José Mujica, ex presidente de Uruguay y uno de los políticos más influyentes de América Latina, declaró el año pasado que el feminismo le parecía «bastante inútil» porque «la estridencia termina jodiendo la causa de la mujer» y creando «una antípoda quejosa». Lejos de retractarse, hace unas semanas ratificaba sus palabras en una entrevista en la que justificaba sus reservas hacia las feministas porque las hay «pitucas (pijas, adineradas) que tienen sirvientas». Como crítica a un movimiento social con casi tres siglos de historia resulta bastante pobre. ¿Cuántos políticos de izquierdas han defendido la lucha de clases mientras usaban el poder para enriquecerse y ascender? Al señor Mujica jamás se le ocurriría deslegitimar la causa obrera con ese argumento, pero en cuanto las mujeres alzamos la voz hasta los más progresistas nos tachan de quejicas y nos mandan callar. No debería sorprendernos, la traición de los hombres de izquierdas a las feministas ha sido una constante a lo largo de la historia.
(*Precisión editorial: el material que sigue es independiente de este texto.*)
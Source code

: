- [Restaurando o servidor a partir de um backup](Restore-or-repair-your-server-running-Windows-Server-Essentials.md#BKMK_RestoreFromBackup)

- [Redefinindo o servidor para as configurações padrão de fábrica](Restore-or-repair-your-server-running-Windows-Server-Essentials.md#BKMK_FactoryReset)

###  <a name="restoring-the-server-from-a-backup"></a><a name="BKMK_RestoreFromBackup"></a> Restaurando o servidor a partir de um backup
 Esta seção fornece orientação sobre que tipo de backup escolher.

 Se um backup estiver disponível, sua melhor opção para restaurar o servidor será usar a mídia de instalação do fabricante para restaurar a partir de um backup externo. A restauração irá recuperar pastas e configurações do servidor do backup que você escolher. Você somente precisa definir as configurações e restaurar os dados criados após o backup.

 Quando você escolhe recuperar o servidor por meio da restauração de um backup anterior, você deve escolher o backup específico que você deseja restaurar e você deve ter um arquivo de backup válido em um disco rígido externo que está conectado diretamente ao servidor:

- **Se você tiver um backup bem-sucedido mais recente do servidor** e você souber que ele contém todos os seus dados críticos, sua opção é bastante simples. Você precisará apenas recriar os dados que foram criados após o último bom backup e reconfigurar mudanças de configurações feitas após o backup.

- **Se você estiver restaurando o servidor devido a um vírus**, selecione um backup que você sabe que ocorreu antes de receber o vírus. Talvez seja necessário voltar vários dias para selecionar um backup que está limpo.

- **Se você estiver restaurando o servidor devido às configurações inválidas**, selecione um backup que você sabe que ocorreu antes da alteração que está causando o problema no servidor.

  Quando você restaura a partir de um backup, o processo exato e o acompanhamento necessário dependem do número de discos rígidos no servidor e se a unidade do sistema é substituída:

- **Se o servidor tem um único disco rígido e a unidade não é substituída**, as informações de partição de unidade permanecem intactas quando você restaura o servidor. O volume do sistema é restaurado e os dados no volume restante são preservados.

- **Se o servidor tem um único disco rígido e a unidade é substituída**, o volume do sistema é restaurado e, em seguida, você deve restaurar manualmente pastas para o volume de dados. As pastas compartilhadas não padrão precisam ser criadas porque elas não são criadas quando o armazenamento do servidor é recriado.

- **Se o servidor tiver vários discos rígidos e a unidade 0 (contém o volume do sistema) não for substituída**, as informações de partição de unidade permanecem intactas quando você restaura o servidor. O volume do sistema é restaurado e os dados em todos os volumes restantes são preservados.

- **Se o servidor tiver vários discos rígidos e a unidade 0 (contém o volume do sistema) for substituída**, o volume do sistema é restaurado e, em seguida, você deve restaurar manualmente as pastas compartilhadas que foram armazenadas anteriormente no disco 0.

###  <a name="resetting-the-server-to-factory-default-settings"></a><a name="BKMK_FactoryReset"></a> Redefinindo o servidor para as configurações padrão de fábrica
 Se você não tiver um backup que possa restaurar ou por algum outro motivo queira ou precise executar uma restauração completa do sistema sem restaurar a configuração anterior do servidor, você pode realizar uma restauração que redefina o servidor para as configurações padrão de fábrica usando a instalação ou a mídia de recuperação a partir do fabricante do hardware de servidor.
En 1789 las mujeres protagonizaron la marcha hacía Versalles y jugaron un papel crucial en la toma de la Bastilla, sin ellas la Revolución francesa no habría triunfado y sin embargo se las excluyó de Declaración Universal de los Derechos del Hombre y del Ciudadano y muchas acabaron guillotinadas. Fue el caso de Olympie de Gouges, a quien Robespierre, el más radical de los jacobinos, mandó ejecutar por atreverse a exigir la igualdad frente a sus compañeros. En Estados Unidos las sufragistas pelearon por la abolición de la esclavitud al lado de los hombres negros y de los republicanos, una vez conseguida, unos y otros prefirieron dejar la lucha por el derecho al voto femenino para «un momento más oportuno». Al otro lado del charco, las feministas marxistas también vieron como sus camaradas de partido postergaban sus reivindicaciones para más adelante por considerarlas un asunto menor. Alejandra Kollontay descubrió con amargura el escaso interés de la clase obrera y sus dirigentes por la opresión femenina el día que se iba a celebrar la primera asamblea de mujeres y apareció en la puerta del local un cártel con la siguiente inscripción:
«La asamblea para mujeres se suspende, mañana asamblea solo para hombres».
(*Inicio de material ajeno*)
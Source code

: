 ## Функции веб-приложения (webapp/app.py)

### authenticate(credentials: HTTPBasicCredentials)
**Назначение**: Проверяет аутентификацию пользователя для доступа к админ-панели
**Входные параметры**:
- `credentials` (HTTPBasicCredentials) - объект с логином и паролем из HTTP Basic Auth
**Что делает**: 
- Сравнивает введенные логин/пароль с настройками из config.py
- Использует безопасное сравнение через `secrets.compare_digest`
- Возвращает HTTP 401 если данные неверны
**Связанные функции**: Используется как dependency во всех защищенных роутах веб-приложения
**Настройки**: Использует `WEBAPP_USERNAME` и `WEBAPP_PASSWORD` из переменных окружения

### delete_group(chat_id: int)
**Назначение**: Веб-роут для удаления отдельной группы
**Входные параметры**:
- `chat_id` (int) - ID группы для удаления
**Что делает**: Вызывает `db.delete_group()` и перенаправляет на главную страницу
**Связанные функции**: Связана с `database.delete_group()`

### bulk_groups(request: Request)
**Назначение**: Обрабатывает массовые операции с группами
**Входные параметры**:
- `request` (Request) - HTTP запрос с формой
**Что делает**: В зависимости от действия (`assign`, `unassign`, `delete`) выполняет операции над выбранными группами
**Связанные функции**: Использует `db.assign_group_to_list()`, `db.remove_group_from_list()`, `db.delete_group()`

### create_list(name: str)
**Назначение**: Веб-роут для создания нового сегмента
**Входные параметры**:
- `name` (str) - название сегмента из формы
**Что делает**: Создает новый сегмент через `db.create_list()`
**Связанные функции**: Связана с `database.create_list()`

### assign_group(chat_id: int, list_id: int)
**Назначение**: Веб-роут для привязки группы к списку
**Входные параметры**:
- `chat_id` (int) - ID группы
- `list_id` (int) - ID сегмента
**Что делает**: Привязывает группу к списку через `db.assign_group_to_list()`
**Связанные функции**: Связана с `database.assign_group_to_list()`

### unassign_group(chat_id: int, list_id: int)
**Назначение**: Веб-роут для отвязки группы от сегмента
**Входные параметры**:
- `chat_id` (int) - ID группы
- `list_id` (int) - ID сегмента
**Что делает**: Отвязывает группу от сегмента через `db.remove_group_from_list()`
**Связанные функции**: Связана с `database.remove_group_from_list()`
El socialista alemán August Bebel dejó claro que las mujeres estaban solas en aquella lucha: «que no cuenten con los hombres, así como los proletarios no tienen que contar con la burguesía». No ha variado un ápice desde entonces. Cuando en 2011 un grupo de jóvenes desplegó una pancarta en Sol con el lema «la revolución será feminista o no será», los indignados del 15M empezaron a abuchearlas y pidieron su retirada al grito de «fuera, fuera». La pancarta acabó siendo arrancada de la plaza con violencia. Ni Stéphane Hessel, ni Ramón Sampedro habían dedicado en ¡Indignaos! una sola frase a la lucha feminista, como tampoco se la dedicaron Zygmunt Bauman o Noam Chomsky. Defender el feminismo es estar en el lado correcto de la historia pero para algunos líderes políticos e ideólogos de la izquierda parece que sigue siendo un asunto menor.
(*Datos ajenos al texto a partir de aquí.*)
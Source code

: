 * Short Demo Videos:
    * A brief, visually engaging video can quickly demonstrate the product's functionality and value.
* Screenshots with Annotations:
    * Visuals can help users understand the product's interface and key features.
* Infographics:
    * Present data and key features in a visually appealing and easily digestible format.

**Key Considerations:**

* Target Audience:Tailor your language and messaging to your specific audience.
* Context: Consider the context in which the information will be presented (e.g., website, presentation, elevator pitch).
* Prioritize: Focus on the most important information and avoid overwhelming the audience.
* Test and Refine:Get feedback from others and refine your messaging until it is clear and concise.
Las mujeres no somos un colectivo, ni una minoría, somos la mitad de la población y no estamos dispuestas a esperar otros tres siglos para que se hagan efectivos nuestros derechos. No vamos a postergar más esta lucha en favor de otras. Que nadie nos diga que el feminismo es inútil cuando la violencia machista sigue asesinando a más de 135 mujeres cada día. Hoy 8 de marzo de 2020 saldremos de nuevo a las calles para demostrarle a los señores de izquierdas y de derechas que esta revolución pacífica no tiene vuelta atrás y mañana si quieren que nos vuelven a llamar «quejosas», a estas alturas ya estamos acostumbradas.